# My son's first deer, I hope



## idontknow316 (Mar 21, 2008)

It was a beautiful evening and decided to take my 11 year old son out for an evening deer hunt. We sat for a little while when we heard something approaching from behind, but we got busted and got a good loud pssssshhhh. Not cool, but we stayed put. As legal time was running out we decided to head out a little early as we couldn't see a thing in the woods. I explained to him the importance of leaving just as quiet as you came in, you never know when one might be near. 
As we slowly walked out, along the wood edge near the bean field. That's when it gets good, we seen two deer 20 yards in front of us as we came around a bend. I checked my phone to see what time it was, still two minutes to spare. I let him know he was good to shoot. He slowly raised the bow as the deer watched. He let's it fly, and smack he nailed it! It sounded like it hit a pumpkin as the deer ran off like a rocket staying low to the ground, we watched as it crashed into the beans. 
We wait as both of us were very excited, you see he missed a deer opening day last season and that kind of stuck with him for the entire year. So we head over to where the deer was standing and sure enough, blood. We were both giving each other high fives and headed to the truck in disbelief of what just happened. 
We drove back to the site and began to track the blood trail, finding bright red blood here and there when out of nowhere it starts to rain, **** not good. But it stopped shortly after and our trail was still good. I look to see what time it is, I work third shift and have to start the drive back home so I'm not late for work. 
I'm headed back out first thing in the morning, now I'm in the dreaded second guessing stage, but I'm confident that deer didn't go far. Wish me luck, sorry for the long read.


----------



## FISHIN 2 (Jun 22, 2005)

Hopefully it is within 50 feet of where you quit looking, good luck, tell him great job, we want pics too! Mike


----------



## idontknow316 (Mar 21, 2008)

I need to hit the bed, but long
story short, it was 5 yards from where we left off. Not sure why it keeps flipping the picture sideways but you get the point.


----------



## ducky152000 (Jul 20, 2005)

Awesome job! Congrats to your boy, he made a great shot.


----------



## mickeysdad (Mar 10, 2010)

Great shooting! And way to stick to it and recover the harvest!


----------



## Chris_H (Aug 27, 2013)

Nice Browns hat! Congratulations to you and your son!!!


----------



## injun laker45 (Jun 28, 2011)

Congrats! Your son will never forget his first deer ​


----------



## SKRAMER (Sep 17, 2014)

Awesome. Congrats


----------



## Misdirection (Jul 16, 2012)

Congrats! Hopefully the first of many...


----------



## snag (Dec 27, 2005)

Good job on the deer, glad the coyotes didn, t find it first, saw a coyote sat evening a hour before dark prowling around..

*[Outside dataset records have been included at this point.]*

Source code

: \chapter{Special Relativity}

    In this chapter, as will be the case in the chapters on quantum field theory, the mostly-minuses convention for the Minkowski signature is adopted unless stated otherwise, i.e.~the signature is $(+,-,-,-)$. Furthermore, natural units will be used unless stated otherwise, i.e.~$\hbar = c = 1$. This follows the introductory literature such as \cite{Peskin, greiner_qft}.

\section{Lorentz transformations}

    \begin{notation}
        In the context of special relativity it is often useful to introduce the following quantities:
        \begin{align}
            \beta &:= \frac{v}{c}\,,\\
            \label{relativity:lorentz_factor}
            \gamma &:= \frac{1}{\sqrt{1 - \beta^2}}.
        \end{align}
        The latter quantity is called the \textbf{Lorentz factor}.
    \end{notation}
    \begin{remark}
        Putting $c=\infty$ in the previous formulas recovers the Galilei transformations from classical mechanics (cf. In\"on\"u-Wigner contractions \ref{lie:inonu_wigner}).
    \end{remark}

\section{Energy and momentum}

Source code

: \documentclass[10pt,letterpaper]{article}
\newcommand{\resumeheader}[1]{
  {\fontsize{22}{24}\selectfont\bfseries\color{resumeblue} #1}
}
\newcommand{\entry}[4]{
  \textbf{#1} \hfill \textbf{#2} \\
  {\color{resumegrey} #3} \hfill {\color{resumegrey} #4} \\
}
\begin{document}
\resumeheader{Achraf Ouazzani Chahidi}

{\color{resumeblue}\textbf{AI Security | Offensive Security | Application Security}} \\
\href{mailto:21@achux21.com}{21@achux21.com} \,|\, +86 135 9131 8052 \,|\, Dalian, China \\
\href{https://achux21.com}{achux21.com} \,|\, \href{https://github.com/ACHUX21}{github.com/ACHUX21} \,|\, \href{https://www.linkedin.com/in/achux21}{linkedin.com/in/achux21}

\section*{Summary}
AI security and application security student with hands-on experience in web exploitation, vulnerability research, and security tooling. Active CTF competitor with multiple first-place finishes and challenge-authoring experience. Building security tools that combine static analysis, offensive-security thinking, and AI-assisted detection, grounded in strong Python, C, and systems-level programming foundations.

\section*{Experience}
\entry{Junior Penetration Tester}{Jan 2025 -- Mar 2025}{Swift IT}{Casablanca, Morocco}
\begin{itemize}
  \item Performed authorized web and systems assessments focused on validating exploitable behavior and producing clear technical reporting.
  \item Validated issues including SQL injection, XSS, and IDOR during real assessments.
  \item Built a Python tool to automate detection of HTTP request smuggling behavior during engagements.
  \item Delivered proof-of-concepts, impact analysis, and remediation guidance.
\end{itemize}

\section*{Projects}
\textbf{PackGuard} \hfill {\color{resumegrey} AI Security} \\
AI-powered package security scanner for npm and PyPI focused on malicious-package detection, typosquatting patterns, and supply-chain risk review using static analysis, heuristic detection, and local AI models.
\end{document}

Sent from my iPhone using Ohub Campfire


----------



## idontknow316 (Mar 21, 2008)

Thanks guys. I was worried about coyotes, I lost a deer a few years ago to them. But all is well! I am having the hide tanned as a keepsake.


----------



## crappiedude (Mar 12, 2006)

Congrats to your son. 
Mt son got his 1st deer 23 years ago at age 12 and even though he doesn't hunt much anymore he still talks about that deer.


----------



## Dan (Jul 16, 2007)

Congrats to you and your boy.


----------



## Tritonman (Jul 4, 2004)

Nice story and congrats.


----------



## Snook (Aug 19, 2008)

Great job! Cherish the moment! Love the pics!


----------



## idontknow316 (Mar 21, 2008)

Thanks again guys, it truly was a great and unique hunt, he is already talking about getting out again. Jeesh, let dad hunt once lol. I haven't been out by myself yet, but I don't regret that for one second. 
He also was very eager to dress it himself, I gave a few pointers and helped only a little. Very impressed with the little man.


----------



## RichsFishin (Nov 4, 2007)

Congrats to your son and wish my son good luck this year...... Rich


----------



## BaddFish (Jun 20, 2009)

awesome man! congrats...I'll be doing the same thing with my son in....10-11 years!


----------



## Fishingisfun (Jul 19, 2012)

Congratulations on your first deer, frame a photo of the deer for your Son's wall and one for you brag about your son book. A good day to remember fro the both of you. A life long hunting buddy and Dad event.


----------



## jamesbalog (Jul 6, 2011)

congrats, he will always remember the first one


----------



## JV1 (Apr 18, 2004)

Congrats , you should be proud!


----------



## Shortdrift (Apr 5, 2004)

Congratulations to both your son for a well placed shot and to you for the follow up and collection. I'm sure both of you will remember every detail of the hunt and discuss it in the future years. I can still see the smile on my son's face when I approached him standing over his first deer, which was forty years ago. We still talk about it several times a year when we visit.


----------